The project, expected to cost $64 million, emerged out of recommendations from a mayoral task force to broaden and enhance the services provided by Dorothy Day, which began as a drop-in center more than 30 years ago and whose expanding mission since has overtaken its capacity at its downtown St. Paul location.
The new facilities — which would include a shelter, transitional and permanent housing, and a resource center for the poor and homeless — will provide "a gigantic leap forward … the best of the city of St. Paul," Coleman said at the announcement at Dorothy Day.
Catholic Charities CEO Tim Marx called it "a new day for Dorothy Day."
The announcement matched the spirit of a plan announced Thursday by state leaders to prevent and end homelessness statewide. That plan proposes more funding for affordable and supportive housing and rental assistance, more effective jobs programs and better coordination of social services.
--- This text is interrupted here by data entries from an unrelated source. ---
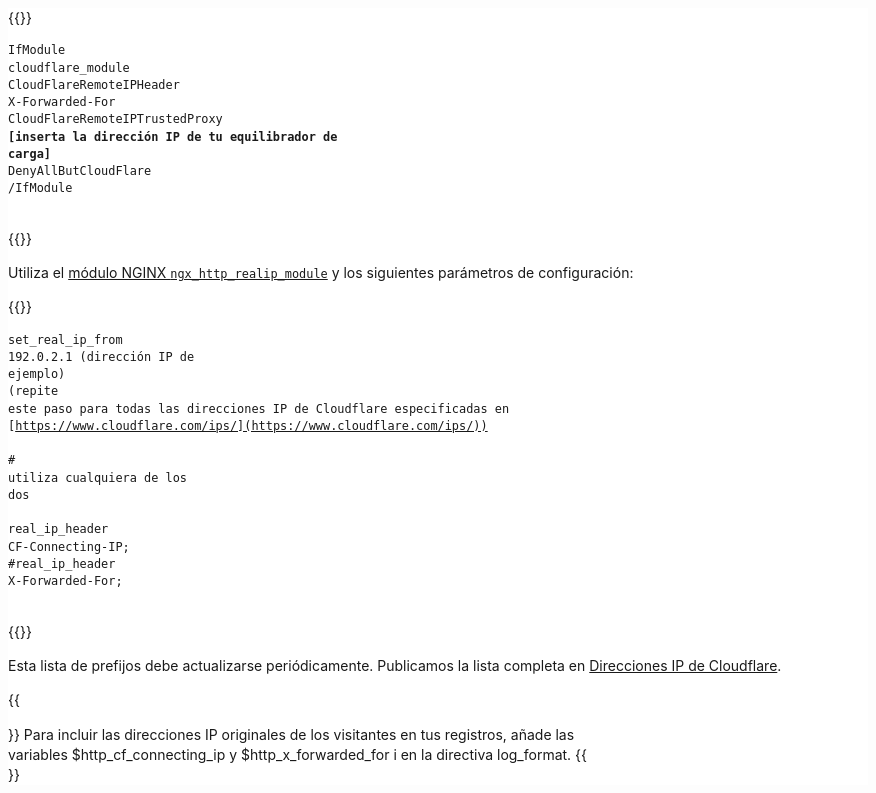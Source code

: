 
{{<raw>}}<pre class="CodeBlock CodeBlock-with-rows CodeBlock-scrolls-horizontally CodeBlock-is-light-in-light-theme CodeBlock--language-txt" language="txt"><code><span class="CodeBlock--rows"><span class="CodeBlock--rows-content"><span class="CodeBlock--row"><span class="CodeBlock--row-indicator"></span><div class="CodeBlock--row-content"><span class="CodeBlock--token-plain">IfModule cloudflare_module</span></div></span><span class="CodeBlock--row"><span class="CodeBlock--row-indicator"></span><div class="CodeBlock--row-content"><span class="CodeBlock--token-plain">CloudFlareRemoteIPHeader X-Forwarded-For</span></div></span><span class="CodeBlock--row"><span class="CodeBlock--row-indicator"></span><div class="CodeBlock--row-content"><span class="CodeBlock--token-plain">CloudFlareRemoteIPTrustedProxy **[inserta la dirección IP de tu equilibrador de carga]**</span></div></span><span class="CodeBlock--row"><span class="CodeBlock--row-indicator"></span><div class="CodeBlock--row-content"><span class="CodeBlock--token-plain">DenyAllButCloudFlare</span></div></span><span class="CodeBlock--row"><span class="CodeBlock--row-indicator"></span><div class="CodeBlock--row-content"><span class="CodeBlock--token-plain">/IfModule</span></div></span><span class="CodeBlock--row"><span class="CodeBlock--row-indicator"></span><div class="CodeBlock--row-content"><span class="CodeBlock--token-plain">
</span></div></span></span></span></code></pre>{{</raw>}}

Utiliza el [módulo NGINX `ngx_http_realip_module`](http://nginx.org/en/docs/http/ngx_http_realip_module.html) y los siguientes parámetros de configuración:


{{<raw>}}<pre class="CodeBlock CodeBlock-with-rows CodeBlock-scrolls-horizontally CodeBlock-is-light-in-light-theme CodeBlock--language-txt" language="txt"><code><span class="CodeBlock--rows"><span class="CodeBlock--rows-content"><span class="CodeBlock--row"><span class="CodeBlock--row-indicator"></span><div class="CodeBlock--row-content"><span class="CodeBlock--token-plain">set_real_ip_from 192.0.2.1 (dirección IP de ejemplo)</span></div></span><span class="CodeBlock--row"><span class="CodeBlock--row-indicator"></span><div class="CodeBlock--row-content"><span class="CodeBlock--token-plain">(repite este paso para todas las direcciones IP de Cloudflare especificadas en [https://www.cloudflare.com/ips/](https://www.cloudflare.com/ips/))</span></div></span><span class="CodeBlock--row"><span class="CodeBlock--row-indicator"></span><div class="CodeBlock--row-content"><span class="CodeBlock--token-plain">
</span></div></span><span class="CodeBlock--row"><span class="CodeBlock--row-indicator"></span><div class="CodeBlock--row-content"><span class="CodeBlock--token-plain"># utiliza cualquiera de los dos</span></div></span><span class="CodeBlock--row"><span class="CodeBlock--row-indicator"></span><div class="CodeBlock--row-content"><span class="CodeBlock--token-plain">
</span></div></span><span class="CodeBlock--row"><span class="CodeBlock--row-indicator"></span><div class="CodeBlock--row-content"><span class="CodeBlock--token-plain">real_ip_header CF-Connecting-IP;</span></div></span><span class="CodeBlock--row"><span class="CodeBlock--row-indicator"></span><div class="CodeBlock--row-content"><span class="CodeBlock--token-plain">#real_ip_header X-Forwarded-For;</span></div></span><span class="CodeBlock--row"><span class="CodeBlock--row-indicator"></span><div class="CodeBlock--row-content"><span class="CodeBlock--token-plain">
</span></div></span></span></span></code></pre>{{</raw>}}

Esta lista de prefijos debe actualizarse periódicamente. Publicamos la lista completa en [Direcciones IP de Cloudflare](https://www.cloudflare.com/ips).

{{<Aside type="note">}}
Para incluir las direcciones IP originales de los visitantes en tus
registros, añade las
variables \$http\_cf\_connecting\_ip y \$http\_x\_forwarded\_for i en la
directiva log\_format.
{{</Aside>}}
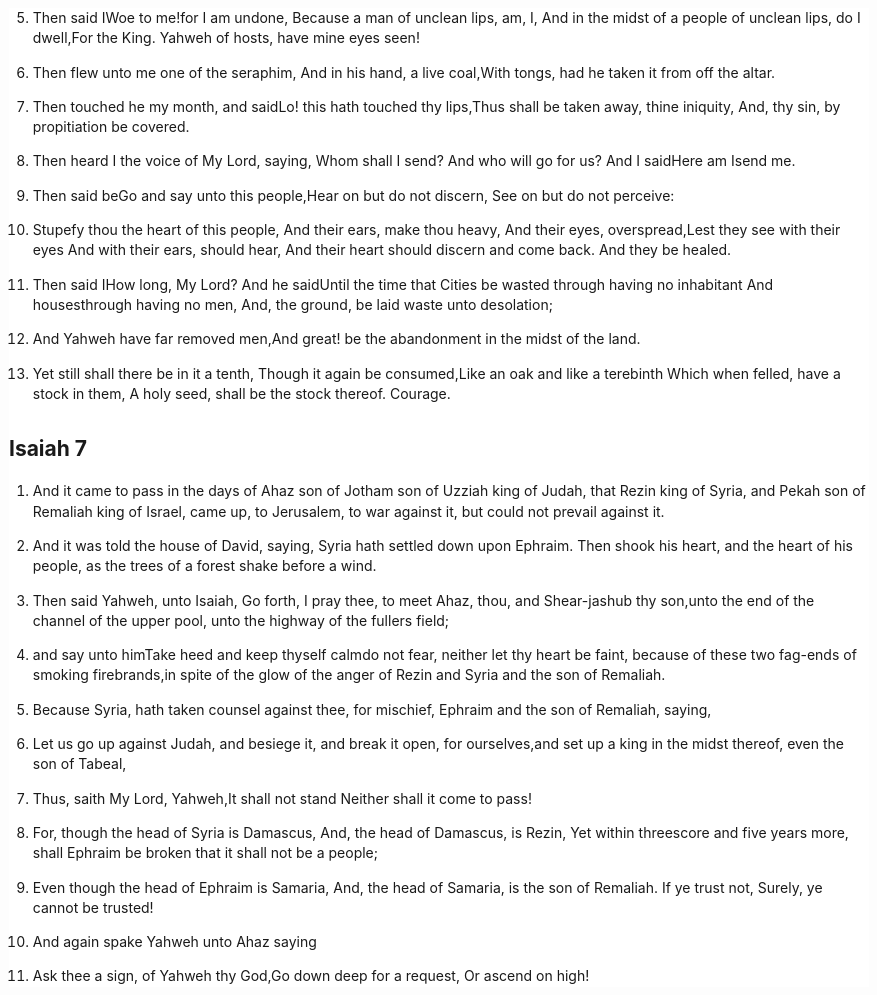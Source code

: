 5. Then said IWoe to me!for I am undone, Because a man of unclean lips, am, I, And in the midst of a people of unclean lips, do I dwell,For the King. Yahweh of hosts, have mine eyes seen!

6. Then flew unto me one of the seraphim, And in his hand, a live coal,With tongs, had he taken it from off the altar.

7. Then touched he my month, and saidLo! this hath touched thy lips,Thus shall be taken away, thine iniquity, And, thy sin, by propitiation be covered.

8. Then heard I the voice of My Lord, saying, Whom shall I send? And who will go for us? And I saidHere am Isend me.

9. Then said beGo and say unto this people,Hear on but do not discern, See on but do not perceive:

10. Stupefy thou the heart of this people, And their ears, make thou heavy, And their eyes, overspread,Lest they see with their eyes And with their ears, should hear, And their heart should discern and come back. And they be healed.

11. Then said IHow long, My Lord? And he saidUntil the time that Cities be wasted through having no inhabitant And housesthrough having no men, And, the ground, be laid waste unto desolation;

12. And Yahweh have far removed men,And great! be the abandonment in the midst of the land.

13. Yet still shall there be in it a tenth, Though it again be consumed,Like an oak and like a terebinth Which when felled, have a stock in them, A holy seed, shall be the stock thereof. Courage.

## Isaiah 7

1. And it came to pass in the days of Ahaz son of Jotham son of Uzziah king of Judah, that Rezin king of Syria, and Pekah son of Remaliah king of Israel, came up, to Jerusalem, to war against it, but could not prevail against it.

2. And it was told the house of David, saying, Syria hath settled down upon Ephraim. Then shook his heart, and the heart of his people, as the trees of a forest shake before a wind.

3. Then said Yahweh, unto Isaiah, Go forth, I pray thee, to meet Ahaz, thou, and Shear-jashub thy son,unto the end of the channel of the upper pool, unto the highway of the fullers field;

4. and say unto himTake heed and keep thyself calmdo not fear, neither let thy heart be faint, because of these two fag-ends of smoking firebrands,in spite of the glow of the anger of Rezin and Syria and the son of Remaliah.

5. Because Syria, hath taken counsel against thee, for mischief,  Ephraim and the son of Remaliah, saying,

6. Let us go up against Judah, and besiege it, and break it open, for ourselves,and set up a king in the midst thereof, even the son of Tabeal,

7. Thus, saith My Lord, Yahweh,It shall not stand Neither shall it come to pass!

8. For, though the head of Syria is Damascus, And, the head of Damascus, is Rezin, Yet within threescore and five years more, shall Ephraim be broken that it shall not be a people;

9. Even though the head of Ephraim is Samaria, And, the head of Samaria, is the son of Remaliah. If ye trust not, Surely, ye cannot be trusted!

10. And again spake Yahweh unto Ahaz saying

11. Ask thee a sign, of Yahweh thy God,Go down deep for a request, Or ascend on high!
Dollar figures haven't yet been assigned to much of the plan, although there is support for $100 million in housing infrastructure bonds in the coming legislative session — $17 million of which Catholic Charities hopes to use for the first phase of its Dorothy Day plan, along with $22 million in general obligation bonds that St. Paul hopes to get from the state.
The first phase, costing an estimated $39 million, would include two buildings across Interstate 94 from downtown St. Paul's northeast quadrant. One would be a facility offering a range of housing options (from shelter to apartments) for 470 people, similar to Catholic Charities' innovative Higher Ground building in Minneapolis; the other would be an adjacent Connection Center offering services such as computer labs, job referrals, meals and housing resources.
The second phase of the project, tagged at $24 million, would build permanent housing to replace and supplement deteriorating units in the downtown core. The preferred site would be near the current Dorothy Day Center, off W. 7th Street near the Xcel arena.